Abrió el camino por la entreplanta. La luz del sol caía sobre las pasarelas desde los amplios y gruesos ventanales que se abrían en el edificio, blanco como la porcelana. La pared norte estaba ocupada por un gigantesco dibujo a tinta. Desde la cafetería abierta les llegaba el aroma del café y las almendras.

—Es magnífico —dijo el reportero mientras echaba un vistazo alrededor—. ¿Cómo lo denominó el New York Times? ¿«El mejor museo que ninguna ciudad haya construido en una generación»?

—Nos sentimos muy complacidos con el entusiasmo del periódico. Nos ayudó a llenar las paredes. Después de aquello, los donantes empezaron a sentirse cómodos con nosotros.

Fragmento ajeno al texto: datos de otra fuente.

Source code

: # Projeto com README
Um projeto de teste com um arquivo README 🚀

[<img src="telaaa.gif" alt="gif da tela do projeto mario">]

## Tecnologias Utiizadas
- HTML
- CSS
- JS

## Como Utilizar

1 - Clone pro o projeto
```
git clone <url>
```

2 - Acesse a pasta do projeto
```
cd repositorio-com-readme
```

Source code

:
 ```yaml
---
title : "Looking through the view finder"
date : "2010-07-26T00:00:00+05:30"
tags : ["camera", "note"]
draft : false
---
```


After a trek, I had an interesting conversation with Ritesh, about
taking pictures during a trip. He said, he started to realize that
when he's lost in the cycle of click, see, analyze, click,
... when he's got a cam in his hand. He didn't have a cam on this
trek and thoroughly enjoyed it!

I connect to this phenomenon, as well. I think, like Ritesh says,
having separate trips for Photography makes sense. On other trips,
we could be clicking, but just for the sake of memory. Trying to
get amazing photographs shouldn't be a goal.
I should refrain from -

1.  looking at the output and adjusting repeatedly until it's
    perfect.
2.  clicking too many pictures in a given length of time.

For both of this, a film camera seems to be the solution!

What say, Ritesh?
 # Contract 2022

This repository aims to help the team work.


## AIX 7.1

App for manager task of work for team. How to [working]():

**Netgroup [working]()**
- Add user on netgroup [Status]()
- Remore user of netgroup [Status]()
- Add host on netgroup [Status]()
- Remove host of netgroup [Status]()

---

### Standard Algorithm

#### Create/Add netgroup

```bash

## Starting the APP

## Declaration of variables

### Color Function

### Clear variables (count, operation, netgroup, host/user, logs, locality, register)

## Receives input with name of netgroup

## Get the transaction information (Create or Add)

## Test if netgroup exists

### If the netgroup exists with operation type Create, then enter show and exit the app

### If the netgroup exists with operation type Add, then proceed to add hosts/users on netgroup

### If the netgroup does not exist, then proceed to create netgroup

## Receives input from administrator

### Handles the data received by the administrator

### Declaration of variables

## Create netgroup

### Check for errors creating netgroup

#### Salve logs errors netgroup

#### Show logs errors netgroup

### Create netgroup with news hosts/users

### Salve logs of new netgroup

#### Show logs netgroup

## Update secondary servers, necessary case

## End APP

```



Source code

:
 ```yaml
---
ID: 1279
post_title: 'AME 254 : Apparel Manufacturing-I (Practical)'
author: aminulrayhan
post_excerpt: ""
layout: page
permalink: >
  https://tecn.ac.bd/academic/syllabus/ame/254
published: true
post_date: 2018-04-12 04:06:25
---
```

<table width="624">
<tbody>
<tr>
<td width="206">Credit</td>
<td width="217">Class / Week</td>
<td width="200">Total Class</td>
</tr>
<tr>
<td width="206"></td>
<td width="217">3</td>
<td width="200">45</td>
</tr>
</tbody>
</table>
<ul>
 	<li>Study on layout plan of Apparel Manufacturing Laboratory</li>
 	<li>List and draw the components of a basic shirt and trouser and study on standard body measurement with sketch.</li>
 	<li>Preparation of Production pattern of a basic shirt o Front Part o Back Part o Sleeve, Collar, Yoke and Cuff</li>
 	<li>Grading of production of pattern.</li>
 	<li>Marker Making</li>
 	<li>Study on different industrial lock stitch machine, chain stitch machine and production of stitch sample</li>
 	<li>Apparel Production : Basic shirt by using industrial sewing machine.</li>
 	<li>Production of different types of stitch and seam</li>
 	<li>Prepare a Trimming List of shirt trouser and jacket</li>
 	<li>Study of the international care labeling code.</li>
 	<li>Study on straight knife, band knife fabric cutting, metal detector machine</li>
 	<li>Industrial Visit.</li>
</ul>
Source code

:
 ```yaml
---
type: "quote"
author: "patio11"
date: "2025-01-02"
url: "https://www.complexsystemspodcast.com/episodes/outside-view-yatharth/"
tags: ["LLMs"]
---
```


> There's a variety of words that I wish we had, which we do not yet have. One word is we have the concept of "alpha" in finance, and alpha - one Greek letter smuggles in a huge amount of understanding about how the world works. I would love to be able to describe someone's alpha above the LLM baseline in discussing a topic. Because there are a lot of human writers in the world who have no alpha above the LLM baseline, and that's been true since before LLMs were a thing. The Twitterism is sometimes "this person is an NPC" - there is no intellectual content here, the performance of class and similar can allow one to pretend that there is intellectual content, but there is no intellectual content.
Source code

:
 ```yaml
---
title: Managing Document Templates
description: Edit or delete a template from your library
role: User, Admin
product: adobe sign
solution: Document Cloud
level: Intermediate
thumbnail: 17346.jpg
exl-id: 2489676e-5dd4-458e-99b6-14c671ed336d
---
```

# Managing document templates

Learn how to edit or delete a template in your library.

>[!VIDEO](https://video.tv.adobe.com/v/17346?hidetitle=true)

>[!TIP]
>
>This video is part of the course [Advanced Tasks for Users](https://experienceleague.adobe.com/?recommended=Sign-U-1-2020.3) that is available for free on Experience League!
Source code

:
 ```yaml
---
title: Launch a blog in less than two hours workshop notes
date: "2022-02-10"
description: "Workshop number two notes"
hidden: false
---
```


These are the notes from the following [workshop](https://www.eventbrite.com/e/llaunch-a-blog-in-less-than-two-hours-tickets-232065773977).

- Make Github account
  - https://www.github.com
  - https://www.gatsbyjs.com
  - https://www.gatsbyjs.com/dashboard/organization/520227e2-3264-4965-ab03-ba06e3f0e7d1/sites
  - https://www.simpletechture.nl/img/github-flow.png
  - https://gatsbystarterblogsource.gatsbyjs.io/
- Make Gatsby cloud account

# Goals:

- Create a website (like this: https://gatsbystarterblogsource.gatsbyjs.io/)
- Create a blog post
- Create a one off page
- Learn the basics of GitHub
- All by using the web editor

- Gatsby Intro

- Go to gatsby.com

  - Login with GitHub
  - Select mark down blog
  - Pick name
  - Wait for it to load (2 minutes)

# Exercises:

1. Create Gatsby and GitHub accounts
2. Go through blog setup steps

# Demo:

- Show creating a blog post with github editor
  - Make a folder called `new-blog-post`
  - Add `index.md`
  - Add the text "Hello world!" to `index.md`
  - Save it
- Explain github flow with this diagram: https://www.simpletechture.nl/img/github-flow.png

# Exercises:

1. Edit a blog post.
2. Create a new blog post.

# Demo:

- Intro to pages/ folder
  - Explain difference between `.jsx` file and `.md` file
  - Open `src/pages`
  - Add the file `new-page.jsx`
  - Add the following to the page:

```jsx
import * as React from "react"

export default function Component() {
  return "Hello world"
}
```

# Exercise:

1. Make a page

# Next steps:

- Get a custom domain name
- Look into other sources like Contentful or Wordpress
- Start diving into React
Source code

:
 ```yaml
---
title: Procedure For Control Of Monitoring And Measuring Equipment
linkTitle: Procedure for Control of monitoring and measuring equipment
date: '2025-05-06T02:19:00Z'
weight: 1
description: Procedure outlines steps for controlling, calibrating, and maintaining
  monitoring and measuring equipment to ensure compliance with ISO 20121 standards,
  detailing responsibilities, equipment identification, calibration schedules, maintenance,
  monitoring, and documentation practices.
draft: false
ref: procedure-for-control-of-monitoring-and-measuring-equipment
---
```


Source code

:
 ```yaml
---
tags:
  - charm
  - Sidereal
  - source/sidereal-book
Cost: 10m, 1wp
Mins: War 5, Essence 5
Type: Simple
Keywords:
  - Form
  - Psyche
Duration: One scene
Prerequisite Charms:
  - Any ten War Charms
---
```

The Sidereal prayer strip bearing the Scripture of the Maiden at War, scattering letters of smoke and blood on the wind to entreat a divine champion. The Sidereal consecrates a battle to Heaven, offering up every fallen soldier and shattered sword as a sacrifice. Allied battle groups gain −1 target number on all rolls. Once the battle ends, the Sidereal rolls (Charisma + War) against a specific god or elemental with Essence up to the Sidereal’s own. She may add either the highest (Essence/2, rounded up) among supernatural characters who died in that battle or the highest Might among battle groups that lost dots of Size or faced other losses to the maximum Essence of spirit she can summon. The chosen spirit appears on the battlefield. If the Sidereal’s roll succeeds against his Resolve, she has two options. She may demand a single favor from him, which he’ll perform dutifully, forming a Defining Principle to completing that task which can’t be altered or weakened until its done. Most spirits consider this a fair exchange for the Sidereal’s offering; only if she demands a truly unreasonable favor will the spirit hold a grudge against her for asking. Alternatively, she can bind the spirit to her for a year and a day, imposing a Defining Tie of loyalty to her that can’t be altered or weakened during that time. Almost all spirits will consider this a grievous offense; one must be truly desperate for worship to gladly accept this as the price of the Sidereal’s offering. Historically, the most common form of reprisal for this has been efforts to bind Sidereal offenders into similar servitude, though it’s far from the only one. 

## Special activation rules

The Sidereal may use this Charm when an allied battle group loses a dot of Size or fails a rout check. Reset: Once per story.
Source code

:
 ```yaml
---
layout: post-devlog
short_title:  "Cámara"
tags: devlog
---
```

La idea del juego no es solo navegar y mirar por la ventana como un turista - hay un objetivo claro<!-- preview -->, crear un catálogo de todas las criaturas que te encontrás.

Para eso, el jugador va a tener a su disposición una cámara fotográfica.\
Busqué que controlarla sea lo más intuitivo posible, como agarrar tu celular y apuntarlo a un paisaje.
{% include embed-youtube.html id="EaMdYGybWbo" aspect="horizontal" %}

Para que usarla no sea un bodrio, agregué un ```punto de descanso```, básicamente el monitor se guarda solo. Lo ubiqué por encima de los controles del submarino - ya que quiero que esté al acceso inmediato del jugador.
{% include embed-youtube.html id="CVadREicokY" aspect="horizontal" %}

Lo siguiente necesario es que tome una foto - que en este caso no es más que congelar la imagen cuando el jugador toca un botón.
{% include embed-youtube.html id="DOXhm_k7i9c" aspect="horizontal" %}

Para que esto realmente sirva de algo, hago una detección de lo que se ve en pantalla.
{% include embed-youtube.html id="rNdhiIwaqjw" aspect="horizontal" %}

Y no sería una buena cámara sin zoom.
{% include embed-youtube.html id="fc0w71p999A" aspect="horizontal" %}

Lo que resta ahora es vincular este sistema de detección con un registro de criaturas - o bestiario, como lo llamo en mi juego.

Delante de ellos, en el centro del atrio, se alzaba un monolito de granito rojo pulimentado. Paul se dirigió instintivamente hacia él. Nunca pasaba por allí sin detenerse un momento. El periodista lo siguió. En la piedra había grabada una lista con veintinueve nombres. Su mirada siempre se dirigía hacia el centro.

YANCY CUTLER

4 de junio de 1936 - 23 de octubre de 1998

Jurista abnegado

Mecenas de las artes

Amigo del museo

MARLENE CUTLER

14 de mayo de 1938 - 23 de octubre de 1998

Esposa devota

Mecenas de las artes

Amiga del museo

—Su padre era miembro del Consejo, ¿no? —preguntó el joven.

—Sirvió durante treinta años. Ayudó a conseguir los fondos para el edificio. Mi madre también participó de forma activa.

Guardó silencio, reverente como siempre. Era el único monumento que existía en recuerdo de sus padres. El avión había estallado mar adentro. Veintinueve personas muertas. Todo el Consejo de dirección del museo, sus cónyuges y varios empleados. No se encontró ningún cuerpo. Tampoco hubo más explicación del suceso que una escueta conclusión de las autoridades italianas sobre la responsabilidad de un grupo terrorista separatista. Se presumía que el objetivo del atentado era el ministro italiano de Cultura, que se encontraba a bordo. Yancy y Marlene Cutler simplemente estaban en el lugar equivocado, en el momento equivocado.

—Eran buenas personas —dijo Paul—. Todos los echamos de menos.

Se volvió para guiar al reportero hacia la Galería Edwards, pero una guardia se dirigía hacia ellos desde el atrio.

—Señor Cutler, espere, por favor. —La mujer se acercó apresuradamente con expresión preocupada—. Acabamos de recibir una llamada para usted. Lo siento mucho. Su exsuegro ha muerto.